To do: Restate all entries exactly. Skip the images.

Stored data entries
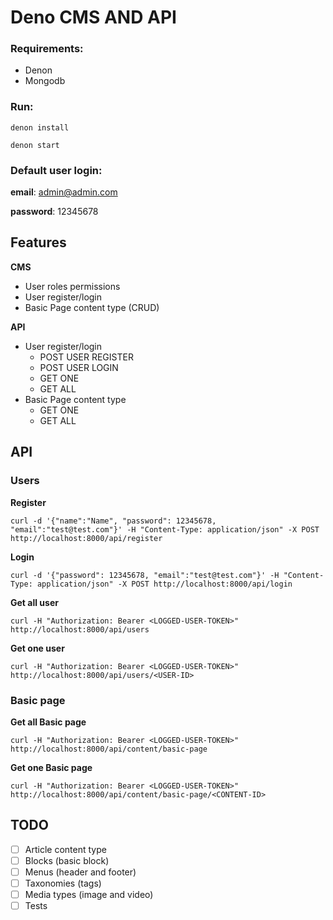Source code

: # Deno CMS AND API

### Requirements:

* Denon
* Mongodb

### Run:

```shell
denon install
```

```shell
denon start
```

### Default user login:

**email**: admin@admin.com

**password**: 12345678

## Features

**CMS**
* User roles permissions
* User register/login
* Basic Page content type (CRUD)

**API**
* User register/login
	* POST USER REGISTER
	* POST USER LOGIN
	* GET ONE
	* GET ALL
* Basic Page content type 
	* GET ONE
	* GET ALL

## API

### Users
**Register**
```shell
curl -d '{"name":"Name", "password": 12345678, "email":"test@test.com"}' -H "Content-Type: application/json" -X POST http://localhost:8000/api/register
```

**Login**
```shell
curl -d '{"password": 12345678, "email":"test@test.com"}' -H "Content-Type: application/json" -X POST http://localhost:8000/api/login
```

**Get all user**
```shell
curl -H "Authorization: Bearer <LOGGED-USER-TOKEN>" http://localhost:8000/api/users
```

**Get one user**
```shell
curl -H "Authorization: Bearer <LOGGED-USER-TOKEN>" http://localhost:8000/api/users/<USER-ID>
```

### Basic page

**Get all Basic page**
```shell
curl -H "Authorization: Bearer <LOGGED-USER-TOKEN>" http://localhost:8000/api/content/basic-page
```

**Get one Basic page**
```shell
curl -H "Authorization: Bearer <LOGGED-USER-TOKEN>" http://localhost:8000/api/content/basic-page/<CONTENT-ID>
```

## TODO

- [ ] Article content type
- [ ] Blocks (basic block)
- [ ] Menus (header and footer)
- [ ] Taxonomies (tags)
- [ ] Media types (image and video)
- [ ] Tests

Reply:
Source code

: # Deno CMS AND API

### Requirements:

* Denon
* Mongodb

### Run:

```shell
denon install
```

```shell
denon start
```

### Default user login:

**email**: admin@admin.com

**password**: 12345678

## Features

**CMS**
* User roles permissions
* User register/login
* Basic Page content type (CRUD)

**API**
* User register/login
	* POST USER REGISTER
	* POST USER LOGIN
	* GET ONE
	* GET ALL
* Basic Page content type 
	* GET ONE
	* GET ALL

## API

### Users
**Register**
```shell
curl -d '{"name":"Name", "password": 12345678, "email":"test@test.com"}' -H "Content-Type: application/json" -X POST http://localhost:8000/api/register
```

**Login**
```shell
curl -d '{"password": 12345678, "email":"test@test.com"}' -H "Content-Type: application/json" -X POST http://localhost:8000/api/login
```

**Get all user**
```shell
curl -H "Authorization: Bearer <LOGGED-USER-TOKEN>" http://localhost:8000/api/users
```

**Get one user**
```shell
curl -H "Authorization: Bearer <LOGGED-USER-TOKEN>" http://localhost:8000/api/users/<USER-ID>
```

### Basic page

**Get all Basic page**
```shell
curl -H "Authorization: Bearer <LOGGED-USER-TOKEN>" http://localhost:8000/api/content/basic-page
```

**Get one Basic page**
```shell
curl -H "Authorization: Bearer <LOGGED-USER-TOKEN>" http://localhost:8000/api/content/basic-page/<CONTENT-ID>
```

## TODO

- [ ] Article content type
- [ ] Blocks (basic block)
- [ ] Menus (header and footer)
- [ ] Taxonomies (tags)
- [ ] Media types (image and video)
- [ ] Tests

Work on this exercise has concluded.